### Records for the task
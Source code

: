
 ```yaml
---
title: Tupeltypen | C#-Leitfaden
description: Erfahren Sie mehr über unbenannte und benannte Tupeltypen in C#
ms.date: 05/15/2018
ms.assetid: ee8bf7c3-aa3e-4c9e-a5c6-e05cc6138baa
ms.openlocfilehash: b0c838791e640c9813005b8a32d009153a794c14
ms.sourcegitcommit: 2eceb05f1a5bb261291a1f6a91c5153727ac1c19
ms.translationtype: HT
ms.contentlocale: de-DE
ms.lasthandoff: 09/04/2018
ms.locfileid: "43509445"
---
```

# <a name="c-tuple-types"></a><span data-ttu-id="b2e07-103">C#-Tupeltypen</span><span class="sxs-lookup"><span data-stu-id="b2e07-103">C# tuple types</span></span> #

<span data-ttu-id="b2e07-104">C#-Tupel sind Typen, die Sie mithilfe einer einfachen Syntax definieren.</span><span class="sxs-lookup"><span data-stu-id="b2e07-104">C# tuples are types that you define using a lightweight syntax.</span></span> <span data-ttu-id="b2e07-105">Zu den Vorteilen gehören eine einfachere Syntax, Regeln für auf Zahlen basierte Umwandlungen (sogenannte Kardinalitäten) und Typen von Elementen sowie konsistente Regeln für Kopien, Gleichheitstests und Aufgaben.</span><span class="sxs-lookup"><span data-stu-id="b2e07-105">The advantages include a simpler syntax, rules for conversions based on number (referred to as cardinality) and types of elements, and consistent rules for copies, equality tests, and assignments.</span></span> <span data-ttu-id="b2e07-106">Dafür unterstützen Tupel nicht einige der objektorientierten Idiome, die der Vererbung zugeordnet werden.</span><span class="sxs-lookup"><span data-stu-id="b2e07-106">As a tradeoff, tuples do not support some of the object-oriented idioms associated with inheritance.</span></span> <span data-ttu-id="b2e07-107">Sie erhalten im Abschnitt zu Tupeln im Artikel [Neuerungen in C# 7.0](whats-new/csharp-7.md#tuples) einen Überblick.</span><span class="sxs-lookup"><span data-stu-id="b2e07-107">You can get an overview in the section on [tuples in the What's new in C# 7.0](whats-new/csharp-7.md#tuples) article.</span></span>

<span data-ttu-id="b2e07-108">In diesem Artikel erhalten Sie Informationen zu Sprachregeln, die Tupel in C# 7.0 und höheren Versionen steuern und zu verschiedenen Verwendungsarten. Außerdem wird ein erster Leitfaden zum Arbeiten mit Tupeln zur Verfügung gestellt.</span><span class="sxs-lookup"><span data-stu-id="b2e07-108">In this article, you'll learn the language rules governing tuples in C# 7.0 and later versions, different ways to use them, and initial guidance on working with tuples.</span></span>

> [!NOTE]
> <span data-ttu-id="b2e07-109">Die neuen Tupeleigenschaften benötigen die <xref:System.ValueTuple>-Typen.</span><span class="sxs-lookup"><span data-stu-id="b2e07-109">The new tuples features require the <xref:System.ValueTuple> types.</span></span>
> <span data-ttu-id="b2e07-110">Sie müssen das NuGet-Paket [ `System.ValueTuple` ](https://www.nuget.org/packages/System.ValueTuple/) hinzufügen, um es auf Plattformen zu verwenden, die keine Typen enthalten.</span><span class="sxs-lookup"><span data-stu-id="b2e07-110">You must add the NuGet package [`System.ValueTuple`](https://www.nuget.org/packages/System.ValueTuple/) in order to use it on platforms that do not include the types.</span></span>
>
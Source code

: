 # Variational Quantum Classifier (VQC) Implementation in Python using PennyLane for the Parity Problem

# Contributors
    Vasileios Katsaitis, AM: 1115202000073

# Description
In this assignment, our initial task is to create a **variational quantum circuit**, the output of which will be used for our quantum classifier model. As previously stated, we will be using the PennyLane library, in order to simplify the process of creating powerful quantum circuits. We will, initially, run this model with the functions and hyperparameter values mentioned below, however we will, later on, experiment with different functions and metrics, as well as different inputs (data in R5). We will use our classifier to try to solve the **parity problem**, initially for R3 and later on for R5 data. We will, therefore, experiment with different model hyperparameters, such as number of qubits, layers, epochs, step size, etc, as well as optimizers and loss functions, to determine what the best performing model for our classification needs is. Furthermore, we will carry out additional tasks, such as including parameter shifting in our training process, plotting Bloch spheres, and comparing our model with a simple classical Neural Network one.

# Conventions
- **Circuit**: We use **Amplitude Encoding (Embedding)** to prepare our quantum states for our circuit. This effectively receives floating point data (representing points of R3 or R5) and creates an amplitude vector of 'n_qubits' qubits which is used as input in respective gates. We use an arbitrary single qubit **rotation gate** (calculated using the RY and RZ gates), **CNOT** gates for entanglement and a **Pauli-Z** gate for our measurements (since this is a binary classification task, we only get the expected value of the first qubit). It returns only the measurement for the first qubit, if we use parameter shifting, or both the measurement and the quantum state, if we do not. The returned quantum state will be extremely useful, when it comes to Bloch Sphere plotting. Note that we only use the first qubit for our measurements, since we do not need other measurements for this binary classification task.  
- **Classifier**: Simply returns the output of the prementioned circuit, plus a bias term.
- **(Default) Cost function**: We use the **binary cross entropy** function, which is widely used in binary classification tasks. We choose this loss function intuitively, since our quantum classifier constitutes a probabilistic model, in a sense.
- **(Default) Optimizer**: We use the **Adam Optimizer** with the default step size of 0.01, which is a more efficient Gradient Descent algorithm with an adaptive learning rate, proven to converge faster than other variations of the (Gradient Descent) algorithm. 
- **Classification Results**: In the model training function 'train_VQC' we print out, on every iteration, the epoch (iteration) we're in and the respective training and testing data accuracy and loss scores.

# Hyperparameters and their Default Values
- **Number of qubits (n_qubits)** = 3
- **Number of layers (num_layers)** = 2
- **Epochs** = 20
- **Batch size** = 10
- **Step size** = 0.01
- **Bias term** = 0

### Assigned task
Make a verbatim transcription of all the material.

### Solution to this problem
Source code

:
 ```yaml
---
title: Tupeltypen | C#-Leitfaden
description: Erfahren Sie mehr über unbenannte und benannte Tupeltypen in C#
ms.date: 05/15/2018
ms.assetid: ee8bf7c3-aa3e-4c9e-a5c6-e05cc6138baa
ms.openlocfilehash: b0c838791e640c9813005b8a32d009153a794c14
ms.sourcegitcommit: 2eceb05f1a5bb261291a1f6a91c5153727ac1c19
ms.translationtype: HT
ms.contentlocale: de-DE
ms.lasthandoff: 09/04/2018
ms.locfileid: "43509445"
---
```

# <a name="c-tuple-types"></a><span data-ttu-id="b2e07-103">C#-Tupeltypen</span><span class="sxs-lookup"><span data-stu-id="b2e07-103">C# tuple types</span></span> #

<span data-ttu-id="b2e07-104">C#-Tupel sind Typen, die Sie mithilfe einer einfachen Syntax definieren.</span><span class="sxs-lookup"><span data-stu-id="b2e07-104">C# tuples are types that you define using a lightweight syntax.</span></span> <span data-ttu-id="b2e07-105">Zu den Vorteilen gehören eine einfachere Syntax, Regeln für auf Zahlen basierte Umwandlungen (sogenannte Kardinalitäten) und Typen von Elementen sowie konsistente Regeln für Kopien, Gleichheitstests und Aufgaben.</span><span class="sxs-lookup"><span data-stu-id="b2e07-105">The advantages include a simpler syntax, rules for conversions based on number (referred to as cardinality) and types of elements, and consistent rules for copies, equality tests, and assignments.</span></span> <span data-ttu-id="b2e07-106">Dafür unterstützen Tupel nicht einige der objektorientierten Idiome, die der Vererbung zugeordnet werden.</span><span class="sxs-lookup"><span data-stu-id="b2e07-106">As a tradeoff, tuples do not support some of the object-oriented idioms associated with inheritance.</span></span> <span data-ttu-id="b2e07-107">Sie erhalten im Abschnitt zu Tupeln im Artikel [Neuerungen in C# 7.0](whats-new/csharp-7.md#tuples) einen Überblick.</span><span class="sxs-lookup"><span data-stu-id="b2e07-107">You can get an overview in the section on [tuples in the What's new in C# 7.0](whats-new/csharp-7.md#tuples) article.</span></span>

<span data-ttu-id="b2e07-108">In diesem Artikel erhalten Sie Informationen zu Sprachregeln, die Tupel in C# 7.0 und höheren Versionen steuern und zu verschiedenen Verwendungsarten. Außerdem wird ein erster Leitfaden zum Arbeiten mit Tupeln zur Verfügung gestellt.</span><span class="sxs-lookup"><span data-stu-id="b2e07-108">In this article, you'll learn the language rules governing tuples in C# 7.0 and later versions, different ways to use them, and initial guidance on working with tuples.</span></span>

> [!NOTE]
> <span data-ttu-id="b2e07-109">Die neuen Tupeleigenschaften benötigen die <xref:System.ValueTuple>-Typen.</span><span class="sxs-lookup"><span data-stu-id="b2e07-109">The new tuples features require the <xref:System.ValueTuple> types.</span></span>
> <span data-ttu-id="b2e07-110">Sie müssen das NuGet-Paket [ `System.ValueTuple` ](https://www.nuget.org/packages/System.ValueTuple/) hinzufügen, um es auf Plattformen zu verwenden, die keine Typen enthalten.</span><span class="sxs-lookup"><span data-stu-id="b2e07-110">You must add the NuGet package [`System.ValueTuple`](https://www.nuget.org/packages/System.ValueTuple/) in order to use it on platforms that do not include the types.</span></span>
>
Source code

: # Variational Quantum Classifier (VQC) Implementation in Python using PennyLane for the Parity Problem

# Contributors
    Vasileios Katsaitis, AM: 1115202000073

# Description
In this assignment, our initial task is to create a **variational quantum circuit**, the output of which will be used for our quantum classifier model. As previously stated, we will be using the PennyLane library, in order to simplify the process of creating powerful quantum circuits. We will, initially, run this model with the functions and hyperparameter values mentioned below, however we will, later on, experiment with different functions and metrics, as well as different inputs (data in R5). We will use our classifier to try to solve the **parity problem**, initially for R3 and later on for R5 data. We will, therefore, experiment with different model hyperparameters, such as number of qubits, layers, epochs, step size, etc, as well as optimizers and loss functions, to determine what the best performing model for our classification needs is. Furthermore, we will carry out additional tasks, such as including parameter shifting in our training process, plotting Bloch spheres, and comparing our model with a simple classical Neural Network one.

# Conventions
- **Circuit**: We use **Amplitude Encoding (Embedding)** to prepare our quantum states for our circuit. This effectively receives floating point data (representing points of R3 or R5) and creates an amplitude vector of 'n_qubits' qubits which is used as input in respective gates. We use an arbitrary single qubit **rotation gate** (calculated using the RY and RZ gates), **CNOT** gates for entanglement and a **Pauli-Z** gate for our measurements (since this is a binary classification task, we only get the expected value of the first qubit). It returns only the measurement for the first qubit, if we use parameter shifting, or both the measurement and the quantum state, if we do not. The returned quantum state will be extremely useful, when it comes to Bloch Sphere plotting. Note that we only use the first qubit for our measurements, since we do not need other measurements for this binary classification task.  
- **Classifier**: Simply returns the output of the prementioned circuit, plus a bias term.
- **(Default) Cost function**: We use the **binary cross entropy** function, which is widely used in binary classification tasks. We choose this loss function intuitively, since our quantum classifier constitutes a probabilistic model, in a sense.
- **(Default) Optimizer**: We use the **Adam Optimizer** with the default step size of 0.01, which is a more efficient Gradient Descent algorithm with an adaptive learning rate, proven to converge faster than other variations of the (Gradient Descent) algorithm. 
- **Classification Results**: In the model training function 'train_VQC' we print out, on every iteration, the epoch (iteration) we're in and the respective training and testing data accuracy and loss scores.

# Hyperparameters and their Default Values
- **Number of qubits (n_qubits)** = 3
- **Number of layers (num_layers)** = 2
- **Epochs** = 20
- **Batch size** = 10
- **Step size** = 0.01
- **Bias term** = 0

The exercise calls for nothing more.